I have a question regarding parametrization. In particular, I tried two things, which yield slightly different results, and quite significant ones in terms of convergence, but I am unsure why. I guess the question boils down to the difference between:

beta ~ normal(0, sigma_beta);
y <- ... beta[ii];

and this:

beta ~ normal(0, 1);
y <- ... sigma_beta * beta[ii];

To me it looks like the two formulations of the same thing, namely applying the population scaling factor sigma beta to each individual beta. What am I missing?

1 Like

This is great stuff. Stan’s algorithms operate in the space defined by the parameters unconstrained parameters (probably log(sigma_beta) and beta). In the first case, the prior contribution of beta to the model’s log-density depends on the current value of sigma_beta and in the second case it does not! Models with less inter-dependence are easier to sample so you’ll see differences in convergence and, depending on the model/data differences in estimates.
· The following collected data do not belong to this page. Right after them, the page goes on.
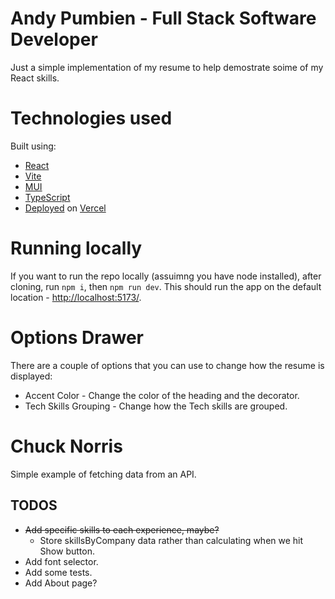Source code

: # Andy Pumbien - Full Stack Software Developer

Just a simple implementation of my resume to help demostrate soime of my React skills.

# Technologies used

Built using:

- [React](https://react.dev/)
- [Vite](https://vitejs.dev/)
- [MUI](https://mui.com/)
- [TypeScript](https://www.typescriptlang.org/)
- [Deployed](https://pumbi-pum8is-projects.vercel.app/) on [Vercel](https://vercel.com/)

# Running locally

If you want to run the repo locally (assuimng you have node installed), after cloning, run `npm i`, then `npm run dev`. This should run the app on the default location - [http://localhost:5173/](http://localhost:5173/).

# Options Drawer

There are a couple of options that you can use to change how the resume is displayed:

- Accent Color - Change the color of the heading and the decorator.
- Tech Skills Grouping - Change how the Tech skills are grouped.

# Chuck Norris

Simple example of fetching data from an API.

## TODOS

- ~~Add specific skills to each experience, maybe?~~
  - Store skillsByCompany data rather than calculating when we hit Show button.
- Add font selector.
- Add some tests.
- Add About page?

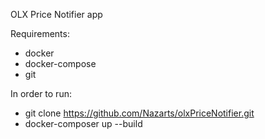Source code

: OLX Price Notifier app

Requirements:
- docker
- docker-compose
- git

In order to run:
- git clone https://github.com/Nazarts/olxPriceNotifier.git
- docker-composer up --build
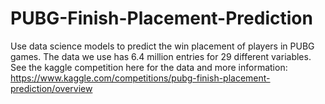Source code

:# PUBG-Finish-Placement-Prediction
Use data science models to predict the win placement of players in PUBG games. The data we use has 6.4 million entries for 29 different variables. See the kaggle competition here for the data and more information: https://www.kaggle.com/competitions/pubg-finish-placement-prediction/overview
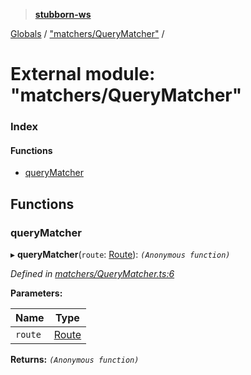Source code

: > **[stubborn-ws](../README.md)**

[Globals](../globals.md) / ["matchers/QueryMatcher"](_matchers_querymatcher_.md) /

# External module: "matchers/QueryMatcher"

### Index

#### Functions

* [queryMatcher](_matchers_querymatcher_.md#querymatcher)

## Functions

###  queryMatcher

▸ **queryMatcher**(`route`: [Route](../classes/_route_.route.md)): *`(Anonymous function)`*

*Defined in [matchers/QueryMatcher.ts:6](https://github.com/ybonnefond/stubborn/blob/dd66099/src/matchers/QueryMatcher.ts#L6)*

**Parameters:**

Name | Type |
------ | ------ |
`route` | [Route](../classes/_route_.route.md) |

**Returns:** *`(Anonymous function)`*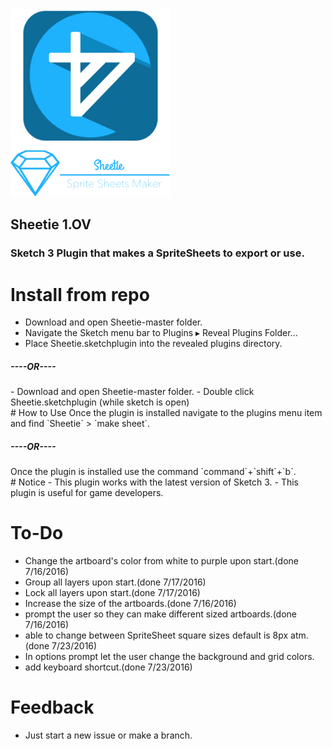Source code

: <img height = "300" src = "https://github.com/JoeManto/Sheetie/blob/master/logo.jpg"/>
<h2>Sheetie 1.OV</h2>
<h3>Sketch 3 Plugin that makes a SpriteSheets to export or use.</h3>

# Install from repo
- Download and open Sheetie-master folder.
- Navigate the Sketch menu bar to Plugins ▸ Reveal Plugins Folder...
- Place Sheetie.sketchplugin into the revealed plugins directory.
<h5>----OR----</h5>
- Download and open Sheetie-master folder.
- Double click Sheetie.sketchplugin (while sketch is open)
<br>
# How to Use
Once the plugin is installed navigate to the plugins menu item and find `Sheetie` > `make sheet`.
<h5>----OR----</h5>
Once the plugin is installed use the command `command`+`shift`+`b`.
<br>
# Notice
- This plugin works with the latest version of Sketch 3.
- This plugin is useful for game developers.

# To-Do
- Change the artboard's color from white to purple upon start.(done 7/16/2016)
- Group all layers upon start.(done 7/17/2016)
- Lock all layers upon start.(done 7/17/2016)
- Increase the size of the artboards.(done 7/16/2016)
- prompt the user so they can make different sized artboards.(done 7/16/2016)
- able to change between SpriteSheet square sizes default is 8px atm.(done 7/23/2016)
- In options prompt let the user change the background and grid colors.
- add keyboard shortcut.(done 7/23/2016)

# Feedback
- Just start a new issue or make a branch.

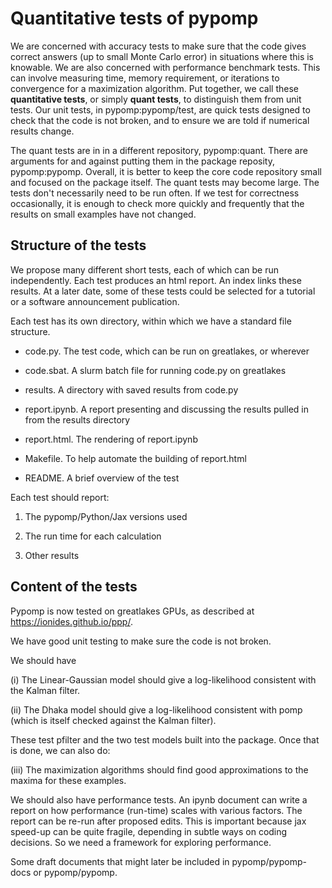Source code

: # Quantitative tests of pypomp

We are concerned with accuracy tests to make sure that the code gives correct answers (up to small Monte Carlo error) in situations where this is knowable.
We are also concerned with performance benchmark tests. This can involve measuring time, memory requirement, or iterations to convergence for a maximization algorithm.
Put together, we call these __quantitative tests__, or simply __quant tests__, to distinguish them from unit tests.
Our unit tests, in pypomp:pypomp/test, are quick tests designed to check that the code is not broken, and to ensure we are told if numerical results change.

The quant tests are in in a different repository, pypomp:quant.
There are arguments for and against putting them in the package reposity, pypomp:pypomp. 
Overall, it is better to keep the core code repository small and focused on the package itself.
The quant tests may become large.
The tests don't necessarily need to be run often.
If we test for correctness occasionally, it is enough to check more quickly and frequently that the results on small examples have not changed. 

## Structure of the tests

We propose many different short tests, each of which can be run independently.
Each test produces an html report.
An index links these results.
At a later date, some of these tests could be selected for a tutorial or a software announcement publication.

Each test has its own directory, within which we have a standard file structure.

* code.py. The test code, which can be run on greatlakes, or wherever

* code.sbat. A slurm batch file for running code.py on greatlakes

* results. A directory with saved results from code.py

* report.ipynb. A report presenting and discussing the results pulled in from the results directory

* report.html. The rendering of report.ipynb

* Makefile. To help automate the building of report.html

* README. A brief overview of the test

Each test should report:

1. The pypomp/Python/Jax versions used

2. The run time for each calculation

3. Other results

## Content of the tests





Pypomp is now tested on greatlakes GPUs, as described at https://ionides.github.io/ppp/.

We have good unit testing to make sure the code is not broken.

We should have 

  (i) The Linear-Gaussian model should give a log-likelihood consistent with the Kalman filter.

  (ii) The Dhaka model should give a log-likelihood consistent with pomp (which is itself checked against the Kalman filter).

These test pfilter and the two test models built into the package. Once that is done, we can also do:

  (iii) The maximization algorithms should find good approximations to the maxima for these examples.

We should also have performance tests. An ipynb document can write a report on how performance (run-time) scales with various factors. The report can be re-run after proposed edits. This is important because jax speed-up can be quite fragile, depending in subtle ways on coding decisions. So we need a framework for exploring performance.

Some draft documents that might later be included in pypomp/pypomp-docs or pypomp/pypomp.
Rather re-invent the explanations I’ll point you to the manuaul and literature: the terms you are looking for are “centered parameterization” / “non-centered parameterization” / “Matt trick” (what Stan people called it before they found the rest of the literature). The section of the manual you need is here:https://mc-stan.org/docs/2_18/stan-users-guide/reparameterization-section.html

With more difficult models these kinds of re-parameterizations (and there are lots of them!) are key to using Stan effectively.


Thanks a lot!

1 Like